Soy un fan de Sorkin. Siempre me han gustado los diálogos agudos y dinámicos, llenos de réplicas y contrarréplicas  marcadamente irónicas o sarcásticas. Y este es un campo en el que el guionista neoyorkino destaca especialmente.

Y, pese a todo, “La Red Social” me pareció una película lenta, aburrida, pastosa y bastante innecesaria. Quizá fue el hecho de que tuve ganas de asesinar al protagonista desde el minuto cinco más o menos o el hecho de que no tengo esa mitomanía salvaje que parece acompañar a una gran mayoría de norteamericanos. El caso es que la película me pareció insufrible, además de oportunista e innecesaria.

Quizá por eso me acerqué al primer capítulo de “The Newsroom”, la nueva serie de Sorkin que ha empezado a emitir HBO, con más prudencia que ilusión, porque estaba seguro que la serie no iba a estar a la altura de “El Ala Oeste…”. Y, fijaos… tenía razón; “The Newsroom” no es “El Ala Oeste…” aunque, por fortuna, tampoco es “La red social” y si está más cerca de alguna de ellas, sin duda es de la primera.

Will McAvoy es un presentador de telediarios que se ha convertido en una estrella y, por el camino, se ha convertido en una especie de capullo insufrible, víctima indolente -que no inocente- de su propia fama. A raíz de un afortunadísimo suceso en una escuela de periodismo, McAvoy es invitado a cogerse unas vacaciones, a la vuelta de las cuales descubre que su equipo le ha abandonado. Detrás de la jugada está Charlie Skinner, el superior directo de Will, que ha decidido dar un nuevo rumbo al programa. Para ello, lo pondrá en manos de Mackenzie MacHale, la mejor productora ejecutiva de los Estados Unidos… y ex de McAvoy.
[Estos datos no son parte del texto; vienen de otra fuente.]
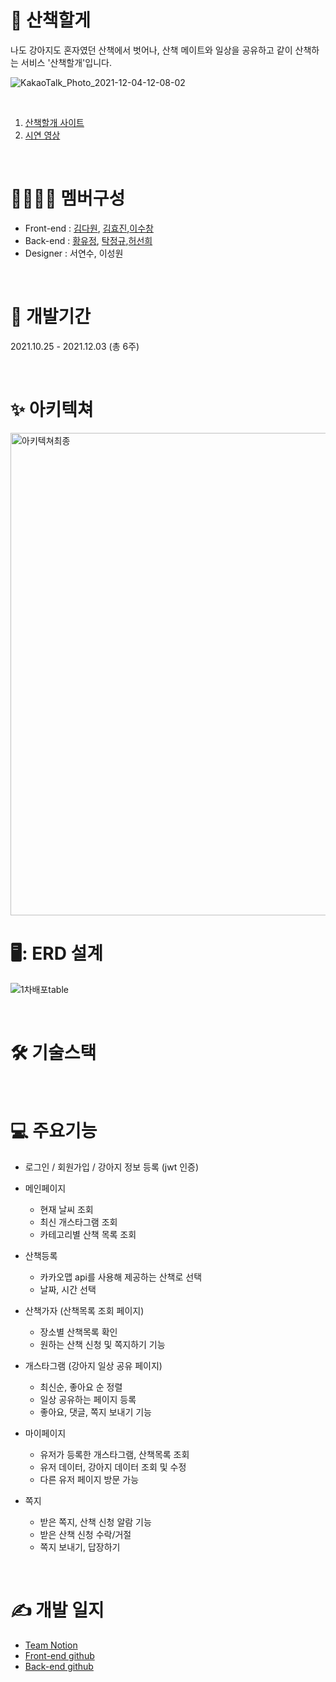 # 🐶 산책할게  

나도 강아지도 혼자였던 산책에서 벗어나, 산책 메이트와 일상을 공유하고 같이 산책하는 서비스 '산책할개'입니다.

![KakaoTalk_Photo_2021-12-04-12-08-02](https://user-images.githubusercontent.com/88166362/144694893-52789e67-866c-4ead-b9a0-f63069c7dfbf.png)

<br>

1. [산책할개 사이트](https://togaether.shop/)  
2. [시연 영상](https://www.youtube.com/watch?v=dKcawThqUME&t=16s)  

<br>

# :family_man_woman_boy_boy: 멤버구성
- Front-end : [김다원](https://github.com/DawonEllaKim), [김효진](https://github.com/hyojin-k),[이수창](https://github.com/eternalclash) 
- Back-end : [황유정](https://github.com/eujeong-hwang), [탁정규](https://github.com/tak-codes),[허선희](https://github.com/SunHeeHeo) 
- Designer : 서연수, 이성원 

<br>

# :bookmark_tabs: 개발기간
2021.10.25 - 2021.12.03 (총 6주)

<br>

# :sparkles: 아키텍쳐
<img width="772" alt="아키텍쳐최종" src="https://user-images.githubusercontent.com/59908525/144704514-deab5694-7f8e-42a2-b8b0-15d5c8fb2dcc.png">

<br>

# 🖥: ERD 설계

![1차배포table](https://user-images.githubusercontent.com/59908525/144704387-becfbb9d-40b0-4891-a36e-35bb73167dc4.png)

<br>

# :hammer_and_wrench: 기술스택

<br>

# :computer: 주요기능 
- 로그인 / 회원가입 / 강아지 정보 등록 (jwt 인증)

- 메인페이지

  - 현재 날씨 조회
  - 최신 개스타그램 조회
  - 카테고리별 산책 목록 조회

- 산책등록

  - 카카오맵 api를 사용해 제공하는 산책로 선택
  - 날짜, 시간 선택

- 산책가자 (산책목록 조회 페이지)

  - 장소별 산책목록 확인
  - 원하는 산책 신청 및 쪽지하기 기능

- 개스타그램 (강아지 일상 공유 페이지)

  - 최신순, 좋아요 순 정렬
  - 일상 공유하는 페이지 등록
  - 좋아요, 댓글, 쪽지 보내기 기능

- 마이페이지

  - 유저가 등록한 개스타그램, 산책목록 조회
  - 유저 데이터, 강아지 데이터 조회 및 수정
  - 다른 유저 페이지 방문 가능

- 쪽지

  - 받은 쪽지, 산책 신청 알람 기능
  - 받은 산책 신청 수락/거절
  - 쪽지 보내기, 답장하기

<br>

# :writing_hand: 개발 일지
- [Team Notion](https://togaether.shop/)
- [Front-end github](https://github.com/O-K-O-K-O-K/Front-end)
- [Back-end github](https://github.com/O-K-O-K-O-K/Back_End)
La diversión está servida, no solo por la cantidad y calidad de las situaciones cómicas que se producirán de ahí en adelante, sino también por ese rasgo tan característico de Sorkin: la coralidad. The Newsroom descansa sobre dos personajes carismáticos y brillantes, pero se apoya también sobre el equipo humano que los rodea, tanto o más interesante que los dos principales.

Y, aunque estamos ante una serie sobre el mundo de la prensa y, como tal, se abordan temas serios e importantes -catástrofes ecológicas, el auge del “Tea Party”, la problemática de las armas en USA…- todos se tratan como ya nos tiene acostumbrados el de Nueva York, mediante esa fantástica mezcla de humor y drama que tan bien sabe manejar.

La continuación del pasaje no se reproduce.